What to produce:
Among the entries below, find the lines that contain the string "have". State only how many there are.
────
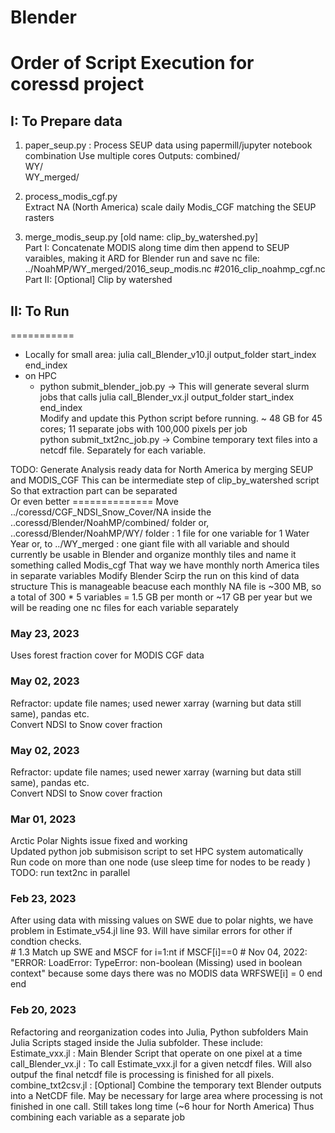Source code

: # Blender
Order of Script Execution for coressd project
=============================================   
## I: To Prepare data  
1. paper_seup.py : Process SEUP data using papermill/jupyter notebook combination
    Use multiple cores
    Outputs:
        combined/  
        WY/  
        WY_merged/  

2. process_modis_cgf.py  
    Extract NA (North America) scale daily Modis_CGF matching the SEUP rasters

3. merge_modis_seup.py [old name: clip_by_watershed.py]  
    Part I: Concatenate MODIS along time dim then append to SEUP varaibles, making it ARD for Blender run
        and save nc file: ../NoahMP/WY_merged/2016_seup_modis.nc  #2016_clip_noahmp_cgf.nc
    Part II: [Optional] Clip by watershed  

## II: To Run
===========  
- Locally for small area: julia call_Blender_v10.jl output_folder start_index end_index
- on HPC
    - python submit_blender_job.py -> This will generate several slurm jobs that calls julia call_Blender_vx.jl output_folder start_index end_index  
		Modify and update this Python script before running.
        ~ 48 GB for 45 cores; 11 separate jobs with 100,000 pixels per job  
	python submit_txt2nc_job.py -> Combine temporary text files into a netcdf file.  Separately for each variable.   


TODO: Generate Analysis ready data for North America by merging SEUP and MODIS_CGF
    This can be intermediate step of clip_by_watershed script
    So that extraction part can be separated  
    Or even better 
    ============== 
    Move ../coressd/CGF_NDSI_Snow_Cover/NA inside the ..coressd/Blender/NoahMP/combined/ folder
                                                    or,  ..coressd/Blender/NoahMP/WY/ folder : 1 file for one variable for 1 Water Year
                                                    or, to ../WY_merged : one giant file with all variable and should currently be usable in Blender
    and organize monthly tiles and name it something called Modis_cgf 
    That way we have monthly north America tiles in separate variables
    Modify Blender Scirp the run on this kind of data structure
    This is manageable beacuse each monthly NA file is ~300 MB, so a total of 300 * 5 variables = 1.5 GB per month
    or ~17 GB per year
    but we will be reading one nc files for each variable separately
    

### May 23, 2023  
Uses forest fraction cover for MODIS CGF data  


### May 02, 2023  
Refractor: update file names; used newer xarray (warning but data still same), pandas etc.    
Convert NDSI to Snow cover fraction    

### May 02, 2023  
Refractor: update file names; used newer xarray (warning but data still same), pandas etc.    
Convert NDSI to Snow cover fraction    


### Mar 01, 2023  
Arctic Polar Nights issue fixed and working  
Updated python job submisison script to set HPC system automatically  
Run code on more than one node (use sleep time for nodes to be ready )
TODO: run text2nc in parallel  

### Feb 23, 2023  
After using data with missing values on SWE due to polar nights, we have problem in 
Estimate_v54.jl line 93. Will have similar errors for other if condtion checks.  
    # 1.3 Match up SWE and MSCF
    for i=1:nt
        if MSCF[i]==0  # Nov 04, 2022: "ERROR: LoadError: TypeError: non-boolean (Missing) used in boolean context" because some days there was no MODIS data
            WRFSWE[i] = 0
        end
    end


### Feb 20, 2023  
Refactoring and reorganization codes into Julia, Python subfolders
Main Julia Scripts staged inside the Julia subfolder. These include:  
Estimate_vxx.jl : Main Blender Script that operate on one pixel at a time
call_Blender_vx.jl : To call Estimate_vxx.jl for a given netcdf files. Will also outpuf the final netcdf file is processing is finished for all pixels.  
combine_txt2csv.jl : [Optional] Combine the temporary text Blender outputs into a NetCDF file.
	May be necessary for large area where processing is not finished in one call.
	Still takes long time (~6 hour for North America)
    Thus combining each variable as a separate job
────
Result for this task:
3